■ **THE TASK**: Which lines of the material contain the word "whether"? Show each one.

■ **THE RECORDS**:
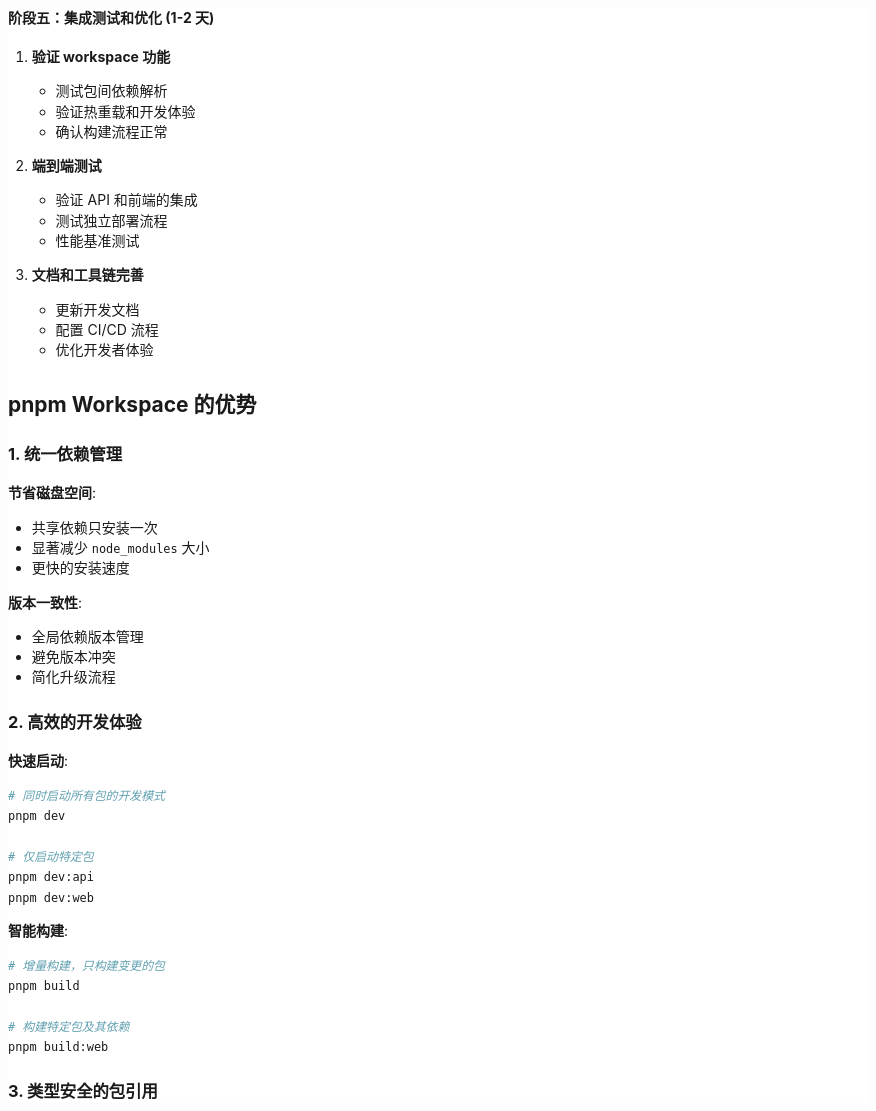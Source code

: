 #### 阶段五：集成测试和优化 (1-2 天)

1. **验证 workspace 功能**
   - 测试包间依赖解析
   - 验证热重载和开发体验
   - 确认构建流程正常

2. **端到端测试**
   - 验证 API 和前端的集成
   - 测试独立部署流程
   - 性能基准测试

3. **文档和工具链完善**
   - 更新开发文档
   - 配置 CI/CD 流程
   - 优化开发者体验

## pnpm Workspace 的优势

### 1. 统一依赖管理

**节省磁盘空间**:
- 共享依赖只安装一次
- 显著减少 `node_modules` 大小
- 更快的安装速度

**版本一致性**:
- 全局依赖版本管理
- 避免版本冲突
- 简化升级流程

### 2. 高效的开发体验

**快速启动**:
```bash
# 同时启动所有包的开发模式
pnpm dev

# 仅启动特定包
pnpm dev:api
pnpm dev:web
```

**智能构建**:
```bash
# 增量构建，只构建变更的包
pnpm build

# 构建特定包及其依赖
pnpm build:web
```

### 3. 类型安全的包引用
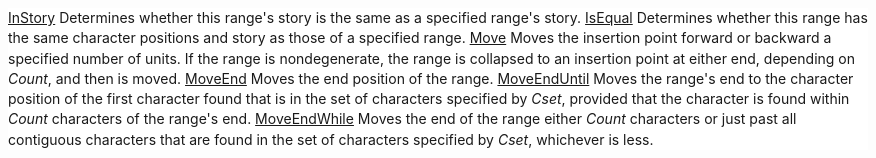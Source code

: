 </td>
</tr>
<tr data="declared;">
<td align="left" width="37%">
<a href="https://msdn.microsoft.com/en-us/library/Bb774048(v=VS.85).aspx">InStory</a>
</td>
<td align="left" width="63%">
Determines whether this range's story is the same as a specified range's story. 

</td>
</tr>
<tr data="declared;">
<td align="left" width="37%">
<a href="https://msdn.microsoft.com/en-us/library/Bb787841(v=VS.85).aspx">IsEqual</a>
</td>
<td align="left" width="63%">
Determines whether this range has the same character positions and story as those of a specified range. 

</td>
</tr>
<tr data="declared;">
<td align="left" width="37%">
<a href="https://msdn.microsoft.com/en-us/library/Bb774064(v=VS.85).aspx">Move</a>
</td>
<td align="left" width="63%">
Moves the insertion point forward or backward a specified number of units. If the range is nondegenerate, the range is collapsed to an insertion point at either end, depending on <i>Count</i>, and then is moved. 

</td>
</tr>
<tr data="declared;">
<td align="left" width="37%">
<a href="https://msdn.microsoft.com/en-us/library/Bb774068(v=VS.85).aspx">MoveEnd</a>
</td>
<td align="left" width="63%">
Moves the end position of the range. 

</td>
</tr>
<tr data="declared;">
<td align="left" width="37%">
<a href="https://msdn.microsoft.com/en-us/library/Bb774070(v=VS.85).aspx">MoveEndUntil</a>
</td>
<td align="left" width="63%">
Moves the range's end to the character position of the first character found that is in the set of characters specified by <i>Cset</i>, provided that the character is found within <i>Count</i> characters of the range's end.

</td>
</tr>
<tr data="declared;">
<td align="left" width="37%">
<a href="https://msdn.microsoft.com/en-us/library/Bb774072(v=VS.85).aspx">MoveEndWhile</a>
</td>
<td align="left" width="63%">
Moves the end of the range either <i>Count</i> characters or just past all contiguous characters that are found in the set of characters specified by <i>Cset</i>, whichever is less. 
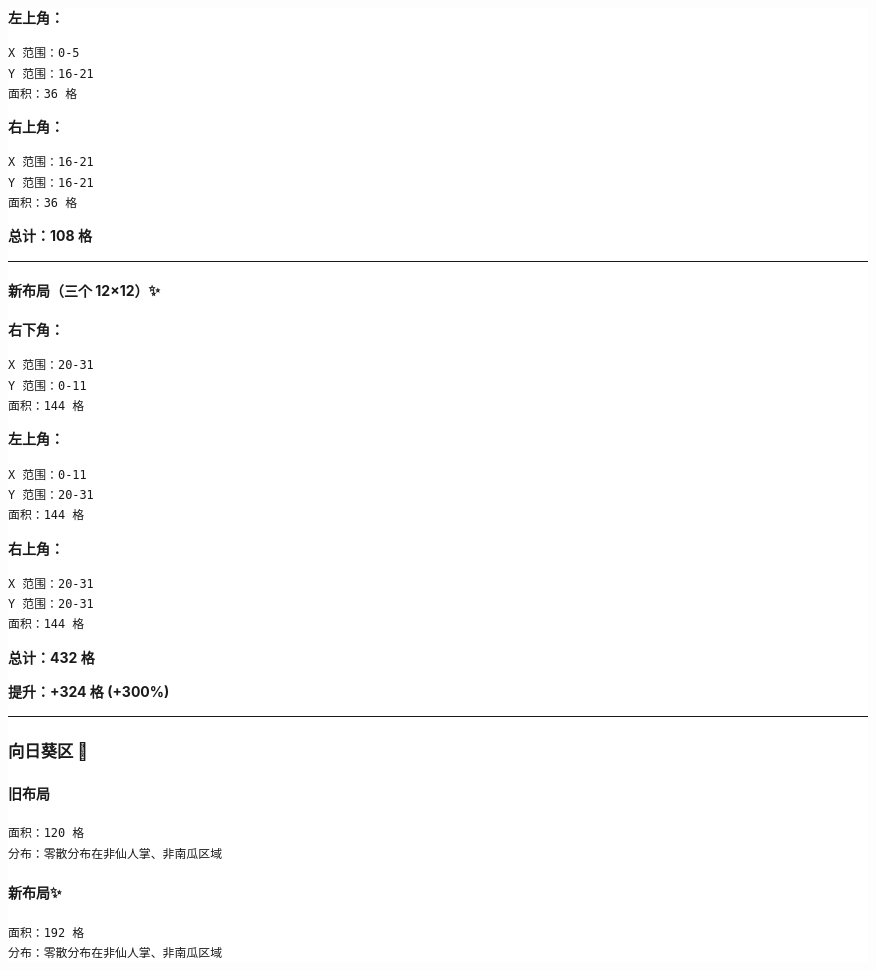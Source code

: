 **左上角：**
```
X 范围：0-5
Y 范围：16-21
面积：36 格
```

**右上角：**
```
X 范围：16-21
Y 范围：16-21
面积：36 格
```

**总计：108 格**

---

#### 新布局（三个 12×12）✨

**右下角：**
```
X 范围：20-31
Y 范围：0-11
面积：144 格
```

**左上角：**
```
X 范围：0-11
Y 范围：20-31
面积：144 格
```

**右上角：**
```
X 范围：20-31
Y 范围：20-31
面积：144 格
```

**总计：432 格**

**提升：+324 格 (+300%)**

---

### 向日葵区 🌻

#### 旧布局
```
面积：120 格
分布：零散分布在非仙人掌、非南瓜区域
```

#### 新布局✨
```
面积：192 格
分布：零散分布在非仙人掌、非南瓜区域
```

■ **EXERCISE SOLUTION**:
Determines whether this range's story is the same as a specified range's story. 
Determines whether this range has the same character positions and story as those of a specified range. 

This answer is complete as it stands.